J’ai aussi été fière d’avoir dirigé un Datalab à la gendarmerie il y a 6-7 ans, avec une équipe presque paritaire – non pas par discrimination, bien sûr. J’étais visible et présente sur les forums, les femmes s’y retrouvaient davantage.
Ressentez-vous une dynamique particulière dans les Vosges pour encourager les femmes à innover ?
Oui, dans les Vosges, je vois de plus en plus de femmes qui entreprennent. Je l’entends aussi partout autour de moi ; des réseaux se créent et c’est en rendant visibles ces parcours qu’on donne envie à d’autres de se lancer et d’innover.
3- L’intelligence artificielle est souvent associée aux grandes métropoles ou aux hubs technologiques. Quel rôle le territoires comme les Vosges peut-il jouer dans cette révolution numérique ?
C’est justement pour cela que j’ai choisi d’entreprendre ici, au cœur des Vosges et plus largement, en Lorraine. Je viens d’un milieu parisien, mon réseau est très francilien. Les dynamiques sont donc nombreuses. Mais j’ai découvert ici des acteurs très intéressants (sourire).
En arrivant à Metz, il y a trois ans, j’ai mis du temps à identifier les projets et les structures locales. J’ai donc lancé une newsletter sur LinkedIn, Le Sillon de l’IA, pour mettre en lumière les acteurs et les initiatives du territoire. Le défi régional, selon moi, est de créer encore plus de synergies au sein des régions.

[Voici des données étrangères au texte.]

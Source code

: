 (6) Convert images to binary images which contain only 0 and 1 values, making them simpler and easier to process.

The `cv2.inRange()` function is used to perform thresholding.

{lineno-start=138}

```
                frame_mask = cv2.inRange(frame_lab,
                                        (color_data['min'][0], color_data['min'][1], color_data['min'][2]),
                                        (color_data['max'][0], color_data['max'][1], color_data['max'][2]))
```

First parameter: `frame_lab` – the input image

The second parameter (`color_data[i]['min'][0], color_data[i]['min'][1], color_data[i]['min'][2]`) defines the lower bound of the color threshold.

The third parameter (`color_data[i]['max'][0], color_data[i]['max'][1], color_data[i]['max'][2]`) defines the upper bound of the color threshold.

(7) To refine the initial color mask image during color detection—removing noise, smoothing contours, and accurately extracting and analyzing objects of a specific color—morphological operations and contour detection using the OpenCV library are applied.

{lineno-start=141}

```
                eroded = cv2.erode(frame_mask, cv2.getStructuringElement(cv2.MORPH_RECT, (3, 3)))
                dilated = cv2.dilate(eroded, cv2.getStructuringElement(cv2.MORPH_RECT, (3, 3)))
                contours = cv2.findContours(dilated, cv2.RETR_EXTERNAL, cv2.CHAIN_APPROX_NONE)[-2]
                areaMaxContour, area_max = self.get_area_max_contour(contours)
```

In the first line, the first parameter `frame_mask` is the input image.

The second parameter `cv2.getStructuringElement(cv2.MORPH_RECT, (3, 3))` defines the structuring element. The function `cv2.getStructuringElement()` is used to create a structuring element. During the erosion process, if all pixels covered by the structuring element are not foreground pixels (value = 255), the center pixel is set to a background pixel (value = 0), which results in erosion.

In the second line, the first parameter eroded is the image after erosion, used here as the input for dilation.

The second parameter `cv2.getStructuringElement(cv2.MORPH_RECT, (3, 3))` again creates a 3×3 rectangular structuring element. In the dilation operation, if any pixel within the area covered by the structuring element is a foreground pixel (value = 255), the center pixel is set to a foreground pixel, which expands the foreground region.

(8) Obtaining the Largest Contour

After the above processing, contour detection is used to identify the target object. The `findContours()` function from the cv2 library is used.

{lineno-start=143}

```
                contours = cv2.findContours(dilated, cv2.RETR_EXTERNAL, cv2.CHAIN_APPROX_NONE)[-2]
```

Les initiatives sont nombreuses, mais encore trop dispersées.
4- Dans votre quotidien d’entrepreneure, en quoi le territoire vosgien vous inspire-t-il ?
L’IA est souvent perçue comme très technologique, rapide, et très urbaine. De mon côté, j’ai une approche pragmatique. À la gendarmerie, je travaillais sur des solutions concrètes, utiles sur le terrain. Aujourd’hui, j’accompagne les entreprises avec la même logique : apporter de la valeur.

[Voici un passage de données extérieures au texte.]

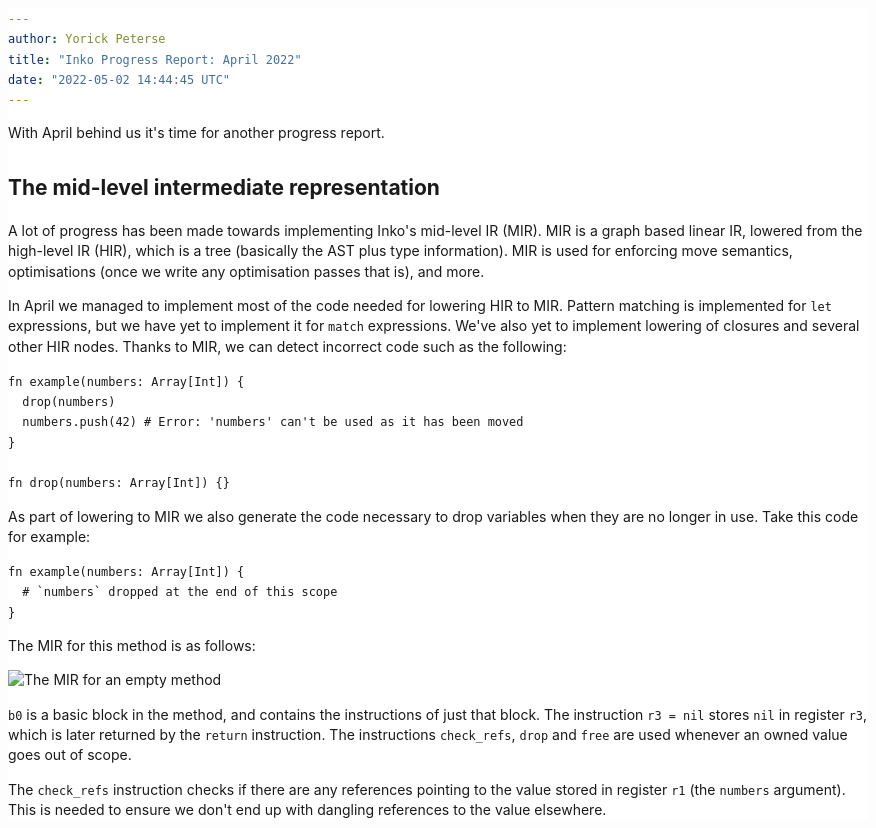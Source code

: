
 ```yaml
---
author: Yorick Peterse
title: "Inko Progress Report: April 2022"
date: "2022-05-02 14:44:45 UTC"
---
```


With April behind us it's time for another progress report.

## The mid-level intermediate representation

A lot of progress has been made towards implementing Inko's mid-level IR (MIR).
MIR is a graph based linear IR, lowered from the high-level IR (HIR), which is a
tree (basically the AST plus type information). MIR is used for enforcing move
semantics, optimisations (once we write any optimisation passes that is), and
more.

In April we managed to implement most of the code needed for lowering HIR to
MIR. Pattern matching is implemented for `let` expressions, but we have yet to
implement it for `match` expressions. We've also yet to implement lowering of
closures and several other HIR nodes. Thanks to MIR, we can detect incorrect
code such as the following:

```inko
fn example(numbers: Array[Int]) {
  drop(numbers)
  numbers.push(42) # Error: 'numbers' can't be used as it has been moved
}

fn drop(numbers: Array[Int]) {}
```

As part of lowering to MIR we also generate the code necessary to drop variables
when they are no longer in use. Take this code for example:

```inko
fn example(numbers: Array[Int]) {
  # `numbers` dropped at the end of this scope
}
```

The MIR for this method is as follows:

<img src="/images/april-2022-progress-report/mir_simple.svg"
    alt="The MIR for an empty method"
    width="200" />

`b0` is a basic block in the method, and contains the instructions of just that
block. The instruction `r3 = nil` stores `nil` in register `r3`, which is later
returned by the `return` instruction. The instructions `check_refs`, `drop` and
`free` are used whenever an owned value goes out of scope.

The `check_refs` instruction checks if there are any references pointing to the
value stored in register `r1` (the `numbers` argument). This is needed to ensure
we don't end up with dangling references to the value elsewhere.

Je pense qu’un cadre naturel comme celui des Vosges est idéal pour prendre du recul. L’IA soulève des enjeux éthiques et environnementaux importants. Il faut parfois ralentir, réfléchir, et redonner du sens. Avec mon partenaire Shantha, nous avons créé Seqovia, une offre de séminaires clés en main destinée aux décideurs au niveau national. L’objectif : alterner temps de réflexion et activités en pleine nature. Tout en sensibilisant à un usage plus responsable, plus conscient de ces technologies.
La marque “Je vois la vie en Vosges” m’aide beaucoup en ce sens d’ailleurs. En plus de m’apporter de la visibilité sur le territoire, elle me permet de rencontrer différents acteurs de l’entrepreneuriat. Au-delà de sa renommée, c’est une vraie fierté. J’ai envie d’avoir un impact sur le territoire, l’innovation soutenue par la marque est ma plus grande force.
5- Si vous deviez résumer en une phrase ce que signifie pour vous « entreprendre dans les Vosges« , que diriez-vous ?
Entreprendre dans les Vosges, c’est conjuguer innovation et ancrage naturel. C’est créer, innover, tout en restant proche de l’environnement et des réalités du territoire. On associe souvent l’entrepreneuriat à un rythme rapide, urbain, “speed”. Ici, on peut casser cette image. On peut mener des projets ambitieux tout en profitant d’un cadre plus calme, plus humain. Cela crée un équilibre. Si je devais résumer, je dirais que c’est une manière de concilier innovation et nature, ambition et simplicité. On n’a pas à choisir entre l’un ou l’autre. On peut entreprendre autrement, en phase avec son environnement (sourire).